What this task involves: Your answer should consist only of the line with "#### Throws" and the lines after it, reproduced exactly through the end of the entries below.

Recorded data:
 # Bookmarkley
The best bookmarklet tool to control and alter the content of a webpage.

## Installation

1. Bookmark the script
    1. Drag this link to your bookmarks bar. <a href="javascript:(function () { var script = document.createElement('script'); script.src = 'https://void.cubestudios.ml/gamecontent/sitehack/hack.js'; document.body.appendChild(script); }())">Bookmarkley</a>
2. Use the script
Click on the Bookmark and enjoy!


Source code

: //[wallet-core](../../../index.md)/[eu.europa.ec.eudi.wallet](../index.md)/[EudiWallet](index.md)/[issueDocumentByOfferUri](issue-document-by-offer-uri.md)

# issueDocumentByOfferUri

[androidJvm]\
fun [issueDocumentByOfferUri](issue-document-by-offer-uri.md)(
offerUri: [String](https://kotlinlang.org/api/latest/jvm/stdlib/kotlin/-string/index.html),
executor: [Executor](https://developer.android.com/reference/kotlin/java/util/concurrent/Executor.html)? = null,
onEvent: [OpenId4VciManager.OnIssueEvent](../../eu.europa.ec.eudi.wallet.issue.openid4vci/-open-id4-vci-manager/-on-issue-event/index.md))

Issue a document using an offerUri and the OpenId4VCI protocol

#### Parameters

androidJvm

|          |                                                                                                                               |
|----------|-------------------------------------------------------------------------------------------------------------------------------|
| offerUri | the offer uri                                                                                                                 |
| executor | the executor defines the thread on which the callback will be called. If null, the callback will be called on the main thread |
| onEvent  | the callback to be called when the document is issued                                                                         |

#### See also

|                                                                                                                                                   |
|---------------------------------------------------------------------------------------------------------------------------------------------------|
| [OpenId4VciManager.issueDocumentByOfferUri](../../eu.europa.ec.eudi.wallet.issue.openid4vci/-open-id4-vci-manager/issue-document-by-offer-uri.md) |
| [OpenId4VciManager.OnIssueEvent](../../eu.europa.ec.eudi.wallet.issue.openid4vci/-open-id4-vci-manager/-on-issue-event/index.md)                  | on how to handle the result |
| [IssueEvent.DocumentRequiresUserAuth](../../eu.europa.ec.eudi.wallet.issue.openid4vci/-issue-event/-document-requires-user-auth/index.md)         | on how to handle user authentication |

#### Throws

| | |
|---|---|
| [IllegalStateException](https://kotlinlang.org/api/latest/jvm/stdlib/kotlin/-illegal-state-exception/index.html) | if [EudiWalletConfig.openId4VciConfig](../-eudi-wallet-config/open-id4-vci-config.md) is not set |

Finished exercise:
#### Throws

| | |
|---|---|
| [IllegalStateException](https://kotlinlang.org/api/latest/jvm/stdlib/kotlin/-illegal-state-exception/index.html) | if [EudiWalletConfig.openId4VciConfig](../-eudi-wallet-config/open-id4-vci-config.md) is not set |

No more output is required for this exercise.